Cash transfusion for airline

In a cabinet announcement, government admitted that Air Namibia had become a perennial loss maker prompting cabinet to hire an external consultant to look into the problems facing the state owned national airliner.

Government said that development partner, the European Union has agreed to fund the consultancy work, which is expected to commence this month and be completed by December.

Government also said that it had instructed the Auditor General to look into Air Namibia’s books and identify cost cutting measures for the operation.

“Air Namibia has continued to incur operational losses necessitating government budgetary subsidies over the years.

“Against this background and cognisant of the precarious situation in the international airline industry, cabinet resolved that an international airline expert be identified to conduct a review of the business at Air Namibia and propose a long term solution to the problems facing the airline company,” reads part of the cabinet resolution.

Air Namibia has failed over the years to shake off its financial shackles despite an undertaking that it would endeavour to ensure that its financial position would stabilise and that the airline would not continue to incur operational losses necessitating government handouts.

Officials say that part of the problems can be ascribed to the intense competition between airlines and the resultant low profit margins and the ever-increasing price of fuel.

“In the interim, while the study is being implemented, cabinet agreed to provide a guarantee to Air Namibia to enable it to secure funding from financial institutions of up to N$240 million to enable the company to continue its operations for the remaining part of the year,”reads the resolution.
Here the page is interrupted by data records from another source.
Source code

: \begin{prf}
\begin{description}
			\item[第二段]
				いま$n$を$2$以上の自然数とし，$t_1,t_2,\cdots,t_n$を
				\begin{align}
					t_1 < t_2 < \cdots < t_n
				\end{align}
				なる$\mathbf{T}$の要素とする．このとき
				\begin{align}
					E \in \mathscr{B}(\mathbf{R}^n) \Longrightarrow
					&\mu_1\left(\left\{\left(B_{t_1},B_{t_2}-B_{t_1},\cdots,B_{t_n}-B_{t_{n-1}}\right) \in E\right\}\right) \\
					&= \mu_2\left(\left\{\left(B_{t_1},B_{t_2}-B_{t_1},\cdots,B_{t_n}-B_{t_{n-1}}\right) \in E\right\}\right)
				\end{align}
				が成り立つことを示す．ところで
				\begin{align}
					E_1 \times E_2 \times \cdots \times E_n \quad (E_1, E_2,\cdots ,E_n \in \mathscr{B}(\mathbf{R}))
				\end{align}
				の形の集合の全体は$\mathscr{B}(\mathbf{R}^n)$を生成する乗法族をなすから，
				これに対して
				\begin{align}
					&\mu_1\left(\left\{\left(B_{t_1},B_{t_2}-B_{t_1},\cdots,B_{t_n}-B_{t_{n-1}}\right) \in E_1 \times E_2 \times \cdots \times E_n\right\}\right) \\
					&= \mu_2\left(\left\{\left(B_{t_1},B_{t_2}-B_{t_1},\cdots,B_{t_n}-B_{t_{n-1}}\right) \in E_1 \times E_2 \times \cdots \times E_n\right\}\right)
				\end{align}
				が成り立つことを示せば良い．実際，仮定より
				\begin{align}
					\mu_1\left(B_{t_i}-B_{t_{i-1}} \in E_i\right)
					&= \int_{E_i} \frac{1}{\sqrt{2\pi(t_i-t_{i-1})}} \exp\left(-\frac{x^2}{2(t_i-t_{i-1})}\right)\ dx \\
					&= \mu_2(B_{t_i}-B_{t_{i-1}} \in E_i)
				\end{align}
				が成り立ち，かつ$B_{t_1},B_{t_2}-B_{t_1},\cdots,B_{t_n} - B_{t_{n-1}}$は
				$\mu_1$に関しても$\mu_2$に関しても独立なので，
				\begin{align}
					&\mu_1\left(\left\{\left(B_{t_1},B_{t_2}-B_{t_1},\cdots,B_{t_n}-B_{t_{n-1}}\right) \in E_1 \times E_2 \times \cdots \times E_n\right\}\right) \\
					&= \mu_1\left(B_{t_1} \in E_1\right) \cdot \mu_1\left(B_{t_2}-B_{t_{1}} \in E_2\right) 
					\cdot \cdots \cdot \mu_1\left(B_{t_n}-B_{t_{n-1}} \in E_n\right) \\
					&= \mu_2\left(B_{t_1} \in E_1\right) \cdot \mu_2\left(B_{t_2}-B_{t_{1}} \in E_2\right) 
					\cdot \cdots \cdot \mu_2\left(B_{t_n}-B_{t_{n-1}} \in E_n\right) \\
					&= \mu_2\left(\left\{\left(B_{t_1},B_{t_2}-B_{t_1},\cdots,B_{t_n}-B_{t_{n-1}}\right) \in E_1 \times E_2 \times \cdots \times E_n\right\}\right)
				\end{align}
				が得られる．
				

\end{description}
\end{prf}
This consultant is expected to look into the airliner’s needs assessment and determine the scope of passenger and cargo air transport service in either international, regional or domestic market which could guarantee a minimum net income for Air Namibia.

Government also said that the unnamed consultancy would also be expected to come up with a cost benefit analysis at the same time determining industry benchmarks and route profitability.
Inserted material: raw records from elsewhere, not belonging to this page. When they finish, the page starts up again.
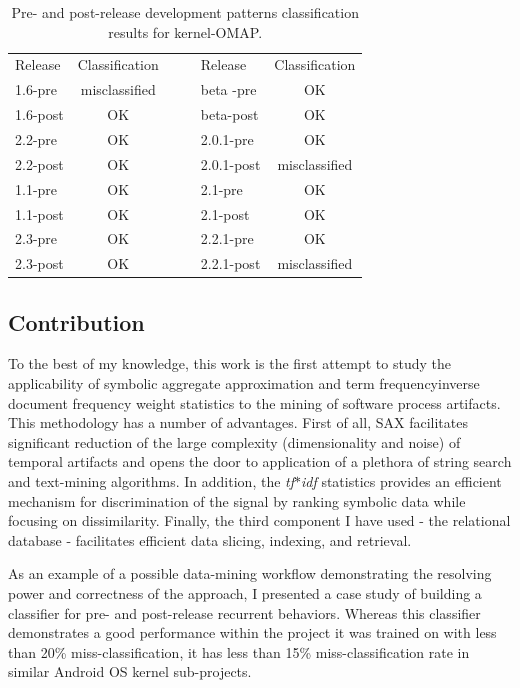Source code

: \documentclass[conference]{worldcomp}
\begin{document}
\begin{table}
  \caption{Pre- and post-release development patterns classification results for kernel-OMAP.}
  \label{tab:success}
  \begin{tabular}{ | l | c | c c | l | c |}
  \cline{1-2} \cline{5-6}
  Release & Classification& & & Release & Classification\\
  \cline{1-2} \cline{5-6}
1.6-pre & misclassified & & & beta -pre & OK \\
1.6-post & OK & & & beta-post & OK \\
2.2-pre & OK & & & 2.0.1-pre & OK \\
2.2-post & OK & & & 2.0.1-post & misclassified \\
1.1-pre & OK & & & 2.1-pre & OK \\
1.1-post & OK & & & 2.1-post & OK \\
2.3-pre & OK & & & 2.2.1-pre & OK \\
2.3-post & OK & & & 2.2.1-post & misclassified \\ 
  \cline{1-2} \cline{5-6}
  \end{tabular}
\end{table}

\subsection{Contribution}
To the best of my knowledge, this work is the first attempt to study the applicability
of symbolic aggregate approximation and term frequency\textendash inverse document frequency
weight statistics to the mining of software process artifacts. 
This methodology has a number of advantages. First of all, SAX facilitates significant 
reduction of the large complexity (dimensionality and noise) of temporal artifacts 
and opens the door to application of a plethora of string search and text-mining algorithms.
In addition, the \textit{tf$\ast$idf} statistics provides an efficient mechanism for 
discrimination of the signal by ranking symbolic data while focusing on dissimilarity.
Finally, the third component I have used - the relational database - facilitates 
efficient data slicing, indexing, and retrieval.

As an example of a possible data-mining workflow demonstrating the resolving power 
and correctness of the approach, I presented a case study of building a classifier
for pre- and post-release recurrent behaviors. 
Whereas this classifier demonstrates a good performance within the project it was 
trained on with less than 20\% miss-classification, it has less than 15\% 
miss-classification rate in similar Android OS kernel sub-projects.
\end{document}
Government said it also wanted international expert opinion on specific key risks, issues and opportunities together with an analysis of their associated strategies, operational and financial implications and quantify the capital requirements.

Air Namibia, which currently operates two Airbus A340’s, three Boeing 737’s and three Beechcraft 1900’s, has been incuring losses during the past years and is estimated to have cost state coffers more than N$ 1,5 billion in subsidies alone.